Non‑binding Senate resolution catalogs alleged statutory violations, mass firings, and anti‑vaccine actions that senators say threaten public health and heighten oversight and litigation risks.

The Brief

This resolution (S. Res. 374) is a formal expression by a group of senators that Secretary of Health and Human Services Robert F.

Kennedy Jr. ‘‘does not have the confidence of the Senate or of the American people’’ and therefore should be removed from office. The text lays out a long list of findings alleging misconduct: an anti‑vaccine agenda, abrupt terminations of grants and staff, reorganization steps said to exceed statutory authority, and actions that undermine core HHS programs.

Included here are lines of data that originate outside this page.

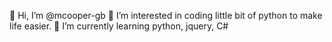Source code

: 👋 Hi, I’m @mcooper-gb
👀 I’m interested in coding little bit of python to make life easier.
🌱 I’m currently learning python, jquery, C#

<!---
mcooper-gb/mcooper-gb is a ✨ special ✨ repository because its `README.md` (this file) appears on your GitHub profile.
You can click the Preview link to take a look at your changes.
--->

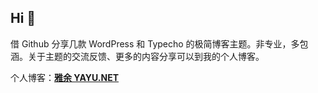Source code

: ## Hi 👋

借 Github 分享几款 WordPress 和 Typecho 的极简博客主题。非专业，多包涵。关于主题的交流反馈、更多的内容分享可以到我的个人博客。

个人博客：**<a href="https://yayu.net/">雅余 YAYU.NET</a>**

<!--
**imjeff/imjeff** is a ✨ _special_ ✨ repository because its `README.md` (this file) appears on your GitHub profile.

Here are some ideas to get you started:

- 🔭 I’m currently working on ...
- 🌱 I’m currently learning ...
- 👯 I’m looking to collaborate on ...
- 🤔 I’m looking for help with ...
- 💬 Ask me about ...
- 📫 How to reach me: ...
- 😄 Pronouns: ...
- ⚡ Fun fact: ...
-->
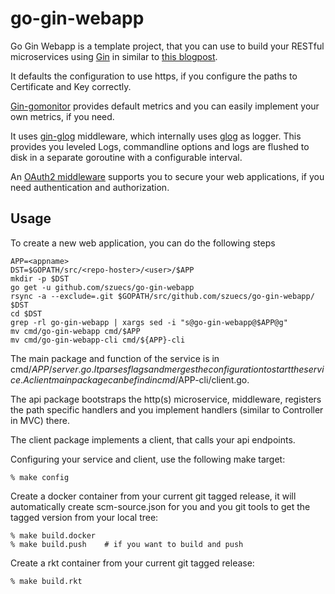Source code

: # go-gin-webapp
Go Gin Webapp is a template project, that you can use to build your
RESTful microservices using [Gin](https://github.com/gin-gonic/gin) in
similar to [this blogpost](http://txt.fliglio.com/2014/07/restful-microservices-in-go-with-gin/).

It defaults the configuration to use https, if you configure the paths
to Certificate and Key correctly.

[Gin-gomonitor](https://github.com/zalando/gin-gomonitor)
provides default metrics and you can easily implement your own
metrics, if you need.

It uses [gin-glog](https://github.com/zalando/gin-glog)
middleware, which internally uses [glog](https://github.com/golang/glog) as
logger. This provides you leveled Logs, commandline options and logs
are flushed to disk in a separate goroutine with a configurable interval.

An [OAuth2 middleware](https://github.com/zalando/gin-oauth2)
supports you to secure your web applications, if you need
authentication and authorization.

## Usage

To create a new web application, you can do the following steps

    APP=<appname>
    DST=$GOPATH/src/<repo-hoster>/<user>/$APP
    mkdir -p $DST
    go get -u github.com/szuecs/go-gin-webapp
    rsync -a --exclude=.git $GOPATH/src/github.com/szuecs/go-gin-webapp/ $DST
    cd $DST
    grep -rl go-gin-webapp | xargs sed -i "s@go-gin-webapp@$APP@g"
    mv cmd/go-gin-webapp cmd/$APP
    mv cmd/go-gin-webapp-cli cmd/${APP}-cli


The main package and function of the service is in
cmd/$APP/server.go. It parses flags and merges the configuration to
start the service. A client main package can be find in
cmd/$APP-cli/client.go.

The api package bootstraps the http(s) microservice, middleware,
registers the path specific handlers and you implement handlers
(similar to Controller in MVC) there.

The client package implements a client, that calls your api endpoints.

Configuring your service and client, use the following make target:

    % make config

Create a docker container from your current git tagged release, it
will automatically create scm-source.json for you and you git tools to
get the tagged version from your local tree:

    % make build.docker
    % make build.push    # if you want to build and push

Create a rkt container from your current git tagged release:

    % make build.rkt
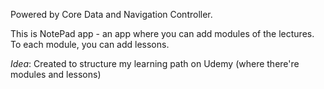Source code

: Powered by Core Data and Navigation Controller. 

This is NotePad app - an app where you can add modules of the lectures.
To each module, you can add lessons. 

_Idea_:
Created to structure my learning path on Udemy (where there're modules and lessons)

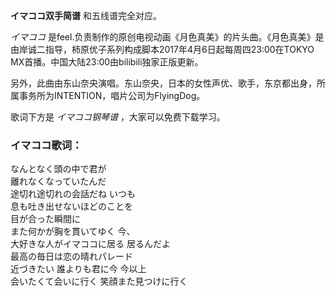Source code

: 

**イマココ双手简谱** 和五线谱完全对应。

_イマココ_
是feel.负责制作的原创电视动画《月色真美》的片头曲。《月色真美》是由岸诚二指导，柿原优子系列构成脚本2017年4月6日起每周四23:00在TOKYO
MX首播。中国大陆23:00由bilibili独家正版更新。

另外，此曲由东山奈央演唱。东山奈央，日本的女性声优、歌手，东京都出身，所属事务所为INTENTION，唱片公司为FlyingDog。

歌词下方是 _イマココ钢琴谱_ ，大家可以免费下载学习。

### イマココ歌词：

なんとなく頭の中で君が  
離れなくなっていたんだ  
途切れ途切れの会話だね いつも  
息も吐き出せないほどのことを  
目が合った瞬間に  
また何かが胸を貫いてゆく 今、  
大好きな人がイマココに居る 居るんだよ  
最高の毎日は恋の晴れパレード  
近づきたい 誰よりも君に今 今以上  
会いたくて会いに行く 笑顔また見つけに行く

Although the resolution does not itself remove or discipline the Secretary, it packages specific factual allegations and statutory citations into a single Senate statement. That makes it a tool for political pressure, oversight, and coordination with ongoing litigation and agency reviews — and it signals to federal agencies, states, and courts how a significant bloc of senators views HHS leadership and department stability.

At a Glance

What It Does

S. Res. 374 is a sense‑of‑the‑Senate resolution that states the Senate lacks confidence in the HHS Secretary and recommends his removal. The only operative language is a nonbinding declaration; the bulk of the document is an extensive preamble listing factual findings and statutory citations.

Who It Affects

The resolution targets the Secretary and his leadership decisions but also implicates HHS career staff, federal research institutions, state public‑health programs, and parties to ongoing lawsuits against HHS. It is primarily a political and oversight instrument rather than a legal sanction.

Why It Matters

By consolidating allegations about grant cancellations, workforce reductions, advisory‑committee purges, and statutory violations, the resolution amplifies congressional scrutiny and supports intervening states and research groups in litigation or oversight. For regulators, grant recipients, and compliance officers, the resolution signals potential reversals, oversight hearings, and heightened legal risk around HHS program decisions.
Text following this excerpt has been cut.